Since then, Bernanke has stepped off the tapering talk. He said yesterday that the Fed’s purchases “are by no means on a preset course,” adding that the Fed will be “responding to the data.” In essence, Bernanke’s not sold on the taper if economic reports show a slowing economy.
Bernanke’s latest move is genius. In announcing a potential tapering of asset purchases, Bernanke forced the markets to move rates up, without any exit from the Fed. The Fed is buying the same amount of U.S. Treasuries and mortgage-backed securities, however the market responded as if the Fed pulled out completely.
Bernanke slowed any bubble that may have been forming, all the while enabling the Fed to justify perpetual asset purchases in excess of $1 trillion each year.
Why mREITs should succeed
Mortgage REITs are the most exposed to higher rates. Mortgage REITs borrow in the short-term to invest in long-term securities. They use leverage, up to 8x their equity, to generate double-digit yields for investors.
In effect, an mREIT will borrow at 2% and lend (invest in MBS products) at 4-5%, paying out the spread to investors.
Bernanke’s latest signal suggests that he’s happy with rates on the long-end of the yield curve. Higher rates dampen discussion about a real estate bubble, while slowing speculative credit issuance and record borrowing.

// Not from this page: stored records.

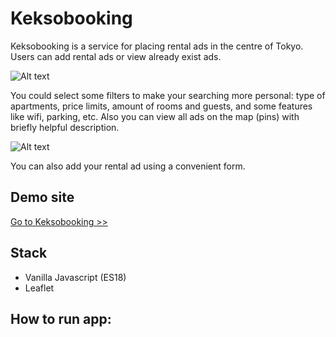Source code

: # Keksobooking

Keksobooking is a service for placing rental ads in the centre of Tokyo. Users can add rental ads or view already exist ads. 

![Alt text](https://github.com/lisabazdyreva/keksobooking/blob/master/.github/workflows/keksobooking-map.png "Keksobookig map with ads and filters")

You could select some filters to make your searching more personal: 
type of apartments, price limits, amount of rooms and guests, and some features like wifi, parking, etc. Also you can view all ads on the map (pins) with briefly helpful description.

![Alt text](https://github.com/lisabazdyreva/keksobooking/blob/master/.github/workflows/keksobooking-form.png "Keksobookig form add rental ad")

You can also add your rental ad using a convenient form.


## Demo site

[Go to Keksobooking >>](https://lisabazdyreva.github.io/keksobooking/)

## Stack

- Vanilla Javascript (ES18)
- Leaflet

## How to run app:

Higher rates also bode well for mREIT profitability. As long-dated yields find a new plateau at 4.5% for 30-year mortgages, mREITs earn a larger spread between short and long-term rates.
mREITs in Focus
The two largest mREITs, American Capital Agency Corp. (NASDAQ:AGNC) and Annaly Capital Management, Inc. (NYSE:NLY) should fare better than their share prices let on.
Mortgage REITs produce earnings and losses from two different mechanisms. First, there are the underlying book values, which change in response to rates. Higher rates mean lower MBS prices, and thus lower book values. Lower rates mean higher MBS prices, and thus higher book values.